*Data for analysis*
[Start of section]

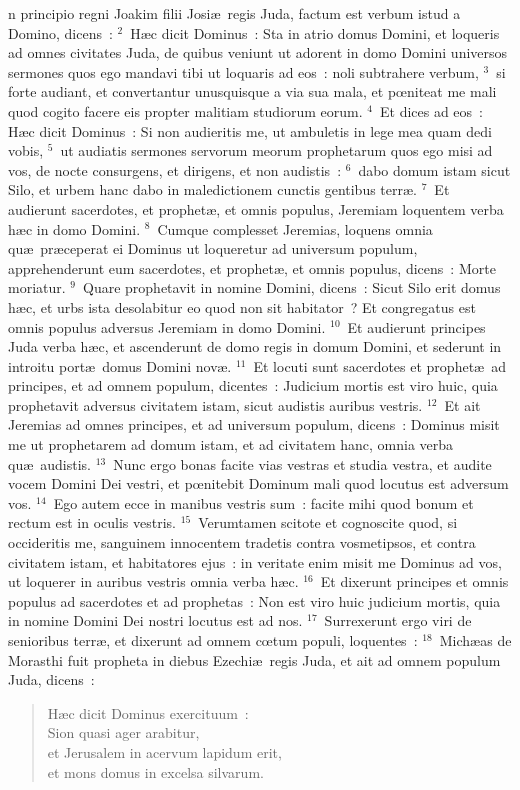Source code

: \bchapter
{}n principio regni Joakim filii Josi\ae\ regis Juda, factum est verbum istud a Domino, dicens~:
${}^{2}$~H\ae c dicit Dominus~: Sta in atrio domus Domini, et loqueris ad omnes civitates Juda, de quibus veniunt ut adorent in domo Domini universos sermones quos ego mandavi tibi ut loquaris ad eos~: noli subtrahere verbum,
${}^{3}$~si forte audiant, et convertantur unusquisque a via sua mala, et pœniteat me mali quod cogito facere eis propter malitiam studiorum eorum.
${}^{4}$~Et dices ad eos~: H\ae c dicit Dominus~: Si non audieritis me, ut ambuletis in lege mea quam dedi vobis,
${}^{5}$~ut audiatis sermones servorum meorum prophetarum quos ego misi ad vos, de nocte consurgens, et dirigens, et non audistis~:
${}^{6}$~dabo domum istam sicut Silo, et urbem hanc dabo in maledictionem cunctis gentibus terr\ae .
${}^{7}$~Et audierunt sacerdotes, et prophet\ae , et omnis populus, Jeremiam loquentem verba h\ae c in domo Domini.
${}^{8}$~Cumque complesset Jeremias, loquens omnia qu\ae\ pr\ae ceperat ei Dominus ut loqueretur ad universum populum, apprehenderunt eum sacerdotes, et prophet\ae , et omnis populus, dicens~: Morte moriatur.
${}^{9}$~Quare prophetavit in nomine Domini, dicens~: Sicut Silo erit domus h\ae c, et urbs ista desolabitur eo quod non sit habitator~? Et congregatus est omnis populus adversus Jeremiam in domo Domini.
${}^{10}$~Et audierunt principes Juda verba h\ae c, et ascenderunt de domo regis in domum Domini, et sederunt in introitu port\ae\ domus Domini nov\ae .
${}^{11}$~Et locuti sunt sacerdotes et prophet\ae\ ad principes, et ad omnem populum, dicentes~: Judicium mortis est viro huic, quia prophetavit adversus civitatem istam, sicut audistis auribus vestris.
${}^{12}$~Et ait Jeremias ad omnes principes, et ad universum populum, dicens~: Dominus misit me ut prophetarem ad domum istam, et ad civitatem hanc, omnia verba qu\ae\ audistis.
${}^{13}$~Nunc ergo bonas facite vias vestras et studia vestra, et audite vocem Domini Dei vestri, et pœnitebit Dominum mali quod locutus est adversum vos.
${}^{14}$~Ego autem ecce in manibus vestris sum~: facite mihi quod bonum et rectum est in oculis vestris.
${}^{15}$~Verumtamen scitote et cognoscite quod, si occideritis me, sanguinem innocentem tradetis contra vosmetipsos, et contra civitatem istam, et habitatores ejus~: in veritate enim misit me Dominus ad vos, ut loquerer in auribus vestris omnia verba h\ae c.
${}^{16}$~Et dixerunt principes et omnis populus ad sacerdotes et ad prophetas~: Non est viro huic judicium mortis, quia in nomine Domini Dei nostri locutus est ad nos.
${}^{17}$~Surrexerunt ergo viri de senioribus terr\ae , et dixerunt ad omnem cœtum populi, loquentes~:
${}^{18}$~Mich\ae as de Morasthi fuit propheta in diebus Ezechi\ae\ regis Juda, et ait ad omnem populum Juda, dicens~: \begin{flushleft}\begin{verse}H\ae c dicit Dominus exercituum~:\\ Sion quasi ager arabitur,\\ et Jerusalem in acervum lapidum erit,\\ et mons domus in excelsa silvarum.\end{verse}\end{flushleft}


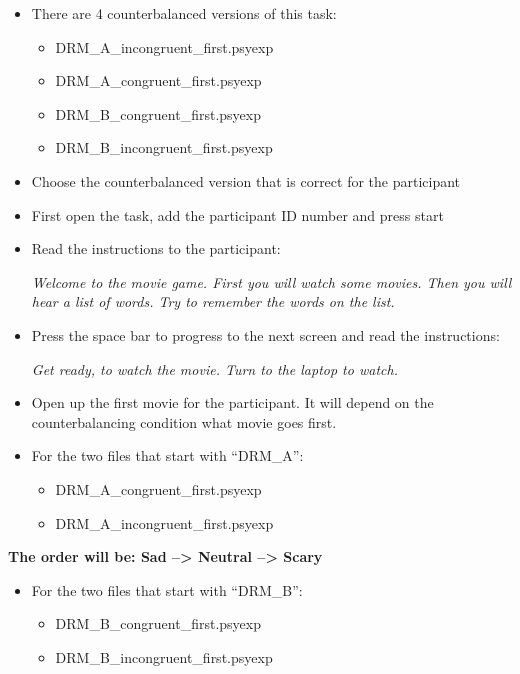 \documentclass[]{book}
\providecommand{\tightlist}{%
  \setlength{\itemsep}{0pt}\setlength{\parskip}{0pt}}
\begin{document}
\begin{itemize}
\item
  There are 4 counterbalanced versions of this task:

  \begin{itemize}
  \tightlist
  \item
    DRM\_A\_incongruent\_first.psyexp
  \item
    DRM\_A\_congruent\_first.psyexp
  \item
    DRM\_B\_congruent\_first.psyexp
  \item
    DRM\_B\_incongruent\_first.psyexp
  \end{itemize}
\item
  Choose the counterbalanced version that is correct for the participant
\item
  First open the task, add the participant ID number and press start
\item
  Read the instructions to the participant:

  \emph{Welcome to the movie game. First you will watch some movies. Then you will hear a list of words. Try to remember the words on the list.}
\item
  Press the space bar to progress to the next screen and read the instructions:

  \emph{Get ready, to watch the movie. Turn to the laptop to watch.}
\item
  Open up the first movie for the participant. It will depend on the counterbalancing condition what movie goes first.
\item
  For the two files that start with ``DRM\_A'':

  \begin{itemize}
  \tightlist
  \item
    DRM\_A\_congruent\_first.psyexp
  \item
    DRM\_A\_incongruent\_first.psyexp
  \end{itemize}
\end{itemize}

\textbf{The order will be: Sad --\textgreater{} Neutral --\textgreater{} Scary}

\begin{itemize}
\tightlist
\item
  For the two files that start with ``DRM\_B'':

  \begin{itemize}
  \tightlist
  \item
    DRM\_B\_congruent\_first.psyexp
  \item
    DRM\_B\_incongruent\_first.psyexp
  \end{itemize}
\end{itemize}
\end{document}
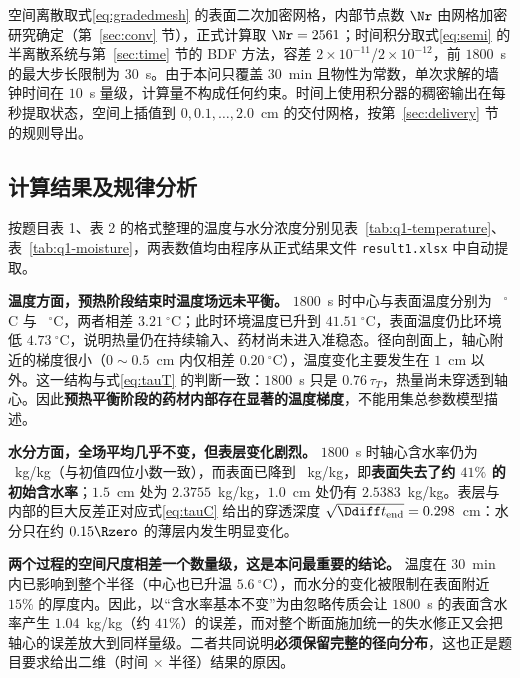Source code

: 空间离散取式\eqref{eq:gradedmesh} 的表面二次加密网格，内部节点数 $\Nr$ 由网格加密研究确定（第~\ref{sec:conv} 节），正式计算取 $\Nr=2561$；时间积分取式\eqref{eq:semi} 的半离散系统与第~\ref{sec:time} 节的 BDF 方法，容差 $2\times10^{-11}$/$2\times10^{-12}$，前 $1800$~s 的最大步长限制为 $30$~s。由于本问只覆盖 $30$~min 且物性为常数，单次求解的墙钟时间在 $10$~s 量级，计算量不构成任何约束。时间上使用积分器的稠密输出在每秒提取状态，空间上插值到 $0,0.1,\ldots,2.0$~cm 的交付网格，按第~\ref{sec:delivery} 节的规则导出。

\subsection{计算结果及规律分析}

按题目表 1、表 2 的格式整理的温度与水分浓度分别见表~\ref{tab:q1-temperature}、表~\ref{tab:q1-moisture}，两表数值均由程序从正式结果文件 \texttt{result1.xlsx} 中自动提取。


\textbf{温度方面，预热阶段结束时温度场远未平衡。} $1800$~s 时中心与表面温度分别为 \QOneCenterT~$^\circ$C 与 \QOneSurfaceT~$^\circ$C，两者相差 $3.21~^\circ$C；此时环境温度已升到 $41.51~^\circ$C，表面温度仍比环境低 $4.73~^\circ$C，说明热量仍在持续输入、药材尚未进入准稳态。径向剖面上，轴心附近的梯度很小（$0\sim0.5$~cm 内仅相差 $0.20~^\circ$C），温度变化主要发生在 $1$~cm 以外。这一结构与式\eqref{eq:tauT} 的判断一致：$1800$~s 只是 $0.76\,\tau_T$，热量尚未穿透到轴心。因此\textbf{预热平衡阶段的药材内部存在显著的温度梯度}，不能用集总参数模型描述。

\textbf{水分方面，全场平均几乎不变，但表层变化剧烈。} $1800$~s 时轴心含水率仍为 \QOneCenterC~kg/kg（与初值四位小数一致），而表面已降到 \QOneSurfaceC~kg/kg，即\textbf{表面失去了约 $41\%$ 的初始含水率}；$1.5$~cm 处为 $2.3755$~kg/kg，$1.0$~cm 处仍有 $2.5383$~kg/kg。表层与内部的巨大反差正对应式\eqref{eq:tauC} 给出的穿透深度 $\sqrt{\Ddiff t_{\mathrm{end}}}=0.298$~cm：水分只在约 $0.15\Rzero$ 的薄层内发生明显变化。

\textbf{两个过程的空间尺度相差一个数量级，这是本问最重要的结论。} 温度在 $30$~min 内已影响到整个半径（中心也已升温 $5.6~^\circ$C），而水分的变化被限制在表面附近 $15\%$ 的厚度内。因此，以``含水率基本不变''为由忽略传质会让 $1800$~s 的表面含水率产生 $1.04$~kg/kg（约 $41\%$）的误差，而对整个断面施加统一的失水修正又会把轴心的误差放大到同样量级。二者共同说明\textbf{必须保留完整的径向分布}，这也正是题目要求给出二维（时间 $\times$ 半径）结果的原因。

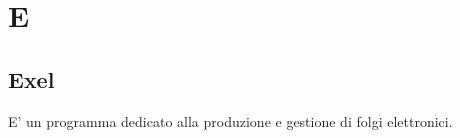\section{E}
\subsection{Exel}
E' un programma dedicato alla produzione e gestione di folgi elettronici.
\clearpage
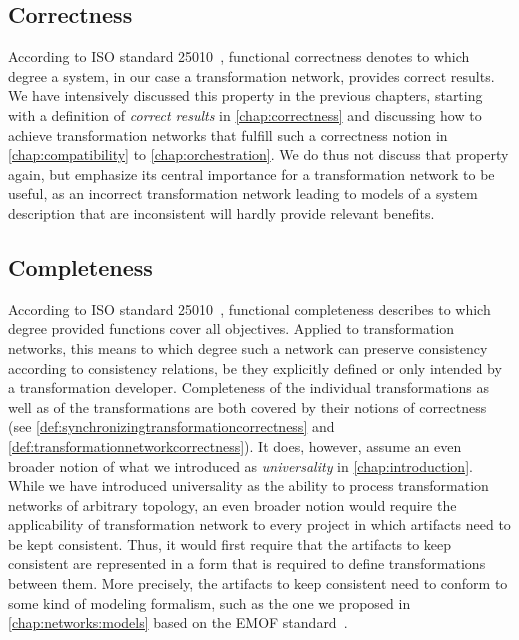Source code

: \subsection{Correctness}

According to ISO standard 25010~\cite{iso25010}, functional correctness denotes to which degree a system, in our case a transformation network, provides correct results.
We have intensively discussed this property in the previous chapters, starting with a definition of \emph{correct results} in \autoref{chap:correctness} and discussing how to achieve transformation networks that fulfill such a correctness notion in \autoref{chap:compatibility} to \autoref{chap:orchestration}.
We do thus not discuss that property again, but emphasize its central importance for a transformation network to be useful, as an incorrect transformation network leading to models of a system description that are inconsistent %
will hardly provide relevant benefits.


\subsection{Completeness}

According to ISO standard 25010~\cite{iso25010}, functional completeness describes to which degree provided functions cover all objectives.
Applied to transformation networks, this means to which degree such a network can preserve consistency according to consistency relations, be they explicitly defined or only intended by a transformation developer.
Completeness of the individual transformations as well as of the transformations are both covered by their notions of correctness (see \autoref{def:synchronizingtransformationcorrectness} and \autoref{def:transformationnetworkcorrectness}).
It does, however, assume an even broader notion of what we introduced as \emph{universality} in \autoref{chap:introduction}.
While we have introduced universality as the ability to process transformation networks of arbitrary topology, an even broader notion would require the applicability of transformation network to every project in which artifacts need to be kept consistent.
Thus, it would first require that the artifacts to keep consistent are represented in a form that is required to define transformations between them.
More precisely, the artifacts to keep consistent need to conform to some kind of modeling formalism, such as the one we proposed in \autoref{chap:networks:models} based on the \gls{EMOF} standard~\cite{mof}.

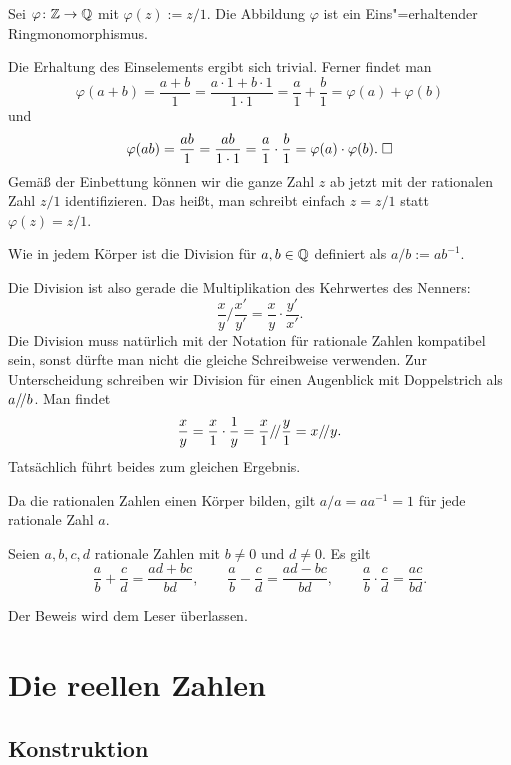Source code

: \newpage
\begin{Satz}\newlinefirst
Sei $\varphi\colon\mathbb Z\to\mathbb Q$ mit $\varphi(z):=z/1$. Die
Abbildung $\varphi$ ist ein Eins"=erhaltender Ringmonomorphismus.
\end{Satz}
 Die Erhaltung des Einselements ergibt sich
trivial. Ferner findet man
\[\varphi(a+b) = \frac{a+b}{1} = \frac{a\cdot 1+b\cdot 1}{1\cdot 1}
= \frac{a}{1}+\frac{b}{1} = \varphi(a)+\varphi(b)\]
und
\[\varphi(ab) = \frac{ab}{1} = \frac{ab}{1\cdot 1} = \frac{a}{1}\cdot\frac{b}{1}
= \varphi(a)\cdot\varphi(b).\;\Box\]
Gemäß der Einbettung können wir die ganze Zahl $z$ ab jetzt
mit der rationalen Zahl $z/1$ identifizieren. Das heißt, man schreibt
einfach $z=z/1$ statt $\varphi(z)=z/1$.

\begin{Definition}\newlinefirst
Wie in jedem Körper ist die Division für $a,b\in\mathbb Q$
definiert als $a/b := ab^{-1}$.
\end{Definition}
Die Division ist also gerade die Multiplikation des Kehrwertes
des Nenners:
\[\frac{x}{y}/\frac{x'}{y'} = \frac{x}{y}\cdot\frac{y'}{x'}.\]
Die Division muss natürlich mit der Notation für rationale Zahlen
kompatibel sein, sonst dürfte man nicht die gleiche Schreibweise
verwenden. Zur Unterscheidung schreiben wir Division für einen
Augenblick mit Doppelstrich als $a/\!/ b$. Man findet
\[\frac{x}{y} = \frac{x}{1}\cdot\frac{1}{y}
= \frac{x}{1}/\!/\frac{y}{1} = x/\!/ y.\]
Tatsächlich führt beides zum gleichen Ergebnis.

Da die rationalen Zahlen einen Körper bilden, gilt $a/a=aa^{-1}=1$
für jede rationale Zahl $a$.

\begin{Satz}\newlinefirst
Seien $a,b,c,d$ rationale Zahlen mit $b\ne 0$ und $d\ne 0$. Es gilt
\[\frac{a}{b}+\frac{c}{d} = \frac{ad+bc}{bd},
\qquad \frac{a}{b}-\frac{c}{d} = \frac{ad-bc}{bd},
\qquad \frac{a}{b}\cdot\frac{c}{d} = \frac{ac}{bd}.\]
\end{Satz}
Der Beweis wird dem Leser überlassen.

\newpage
\section{Die reellen Zahlen}

\subsection{Konstruktion}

[End of section]

*Exercise prompt*
Copy each line above containing the string "sermones".

*Reply*
${}^{2}$~H\ae c dicit Dominus~: Sta in atrio domus Domini, et loqueris ad omnes civitates Juda, de quibus veniunt ut adorent in domo Domini universos sermones quos ego mandavi tibi ut loquaris ad eos~: noli subtrahere verbum,
${}^{5}$~ut audiatis sermones servorum meorum prophetarum quos ego misi ad vos, de nocte consurgens, et dirigens, et non audistis~:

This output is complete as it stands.